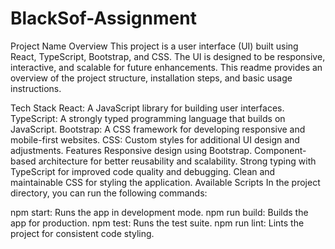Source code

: # BlackSof-Assignment

Project Name
Overview
This project is a user interface (UI) built using React, TypeScript, Bootstrap, and CSS. The UI is designed to be responsive, interactive, and scalable for future enhancements. This readme provides an overview of the project structure, installation steps, and basic usage instructions.

Tech Stack
React: A JavaScript library for building user interfaces.
TypeScript: A strongly typed programming language that builds on JavaScript.
Bootstrap: A CSS framework for developing responsive and mobile-first websites.
CSS: Custom styles for additional UI design and adjustments.
Features
Responsive design using Bootstrap.
Component-based architecture for better reusability and scalability.
Strong typing with TypeScript for improved code quality and debugging.
Clean and maintainable CSS for styling the application.
Available Scripts
In the project directory, you can run the following commands:

npm start: Runs the app in development mode.
npm run build: Builds the app for production.
npm test: Runs the test suite.
npm run lint: Lints the project for consistent code styling.
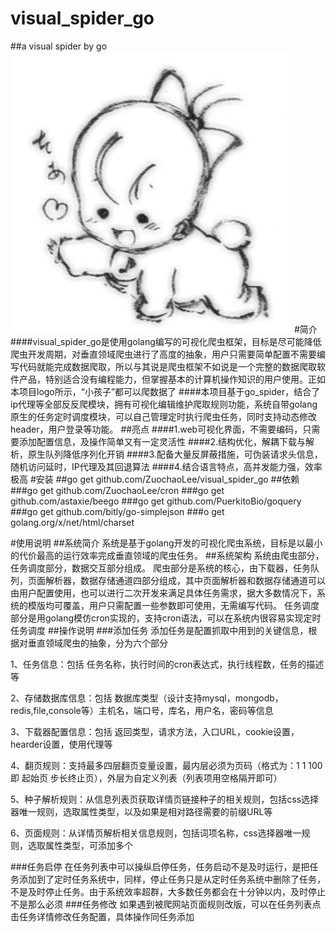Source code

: # visual_spider_go
##a visual spider by go
![](https://github.com/ZuochaoLee/visual_spider_go/blob/master/static/img/logo.png)
#简介
####visual_spider_go是使用golang编写的可视化爬虫框架，目标是尽可能降低爬虫开发周期，对垂直领域爬虫进行了高度的抽象，用户只需要简单配置不需要编写代码就能完成数据爬取，所以与其说是爬虫框架不如说是一个完整的数据爬取软件产品，特别适合没有编程能力，但掌握基本的计算机操作知识的用户使用。正如本项目logo所示，“小孩子”都可以爬数据了
####本项目基于go_spider，结合了ip代理等全部反反爬模块，拥有可视化编辑维护爬取规则功能，系统自带golang原生的任务定时调度模块，可以自己管理定时执行爬虫任务，同时支持动态修改header，用户登录等功能。
##亮点
####1.web可视化界面，不需要编码，只需要添加配置信息，及操作简单又有一定灵活性
####2.结构优化，解耦下载与解析，原生队列降低序列化开销
####3.配备大量反屏蔽措施，可伪装请求头信息，随机访问延时，IP代理及其回退算法
####4.结合语言特点，高并发能力强，效率极高
#安装
##go get github.com/ZuochaoLee/visual_spider_go
##依赖
###go get github.com/ZuochaoLee/cron
###go get github.com/astaxie/beego
###go get github.com/PuerkitoBio/goquery
###go get github.com/bitly/go-simplejson
###o get golang.org/x/net/html/charset


#使用说明
##系统简介
系统是基于golang开发的可视化爬虫系统，目标是以最小的代价最高的运行效率完成垂直领域的爬虫任务。
##系统架构
系统由爬虫部分，任务调度部分，数据交互部分组成。
爬虫部分是系统的核心，由下载器，任务队列，页面解析器，数据存储通道四部分组成，其中页面解析器和数据存储通道可以由用户配置使用，也可以进行二次开发来满足具体任务需求，据大多数情况下，系统的模版均可覆盖，用户只需配置一些参数即可使用，无需编写代码。
任务调度部分是用golang模仿cron实现的，支持cron语法，可以在系统内很容易实现定时任务调度
##操作说明
###添加任务
添加任务是配置抓取中用到的关键信息，根据对垂直领域爬虫的抽象，分为六个部分

1、任务信息：包括 任务名称，执行时间的cron表达式，执行线程数，任务的描述等

2、存储数据库信息：包括 数据库类型（设计支持mysql，mongodb，redis,file,console等）主机名，端口号，库名，用户名，密码等信息

3、下载器配置信息：包括 返回类型，请求方法，入口URL，cookie设置，hearder设置，使用代理等

4、翻页规则：支持最多四层翻页变量设置，最内层必须为页码（格式为：1 1 100 即 起始页 步长终止页），外层为自定义列表（列表项用空格隔开即可）

5、种子解析规则：从信息列表页获取详情页链接种子的相关规则，包括css选择器唯一规则，选取属性类型，以及如果是相对路径需要的前缀URL等

6、页面规则：从详情页解析相关信息规则，包括词项名称，css选择器唯一规则，选取属性类型，可添加多个

###任务启停
在任务列表中可以操纵启停任务，任务启动不是及时运行，是把任务添加到了定时任务系统中，同样，停止任务只是从定时任务系统中删除了任务，不是及时停止任务。由于系统效率超群，大多数任务都会在十分钟以内，及时停止不是那么必须
###任务修改
如果遇到被爬网站页面规则改版，可以在任务列表点击任务详情修改任务配置，具体操作同任务添加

::::::::

Count every line in the listing above that holds "using", then report only the count.

2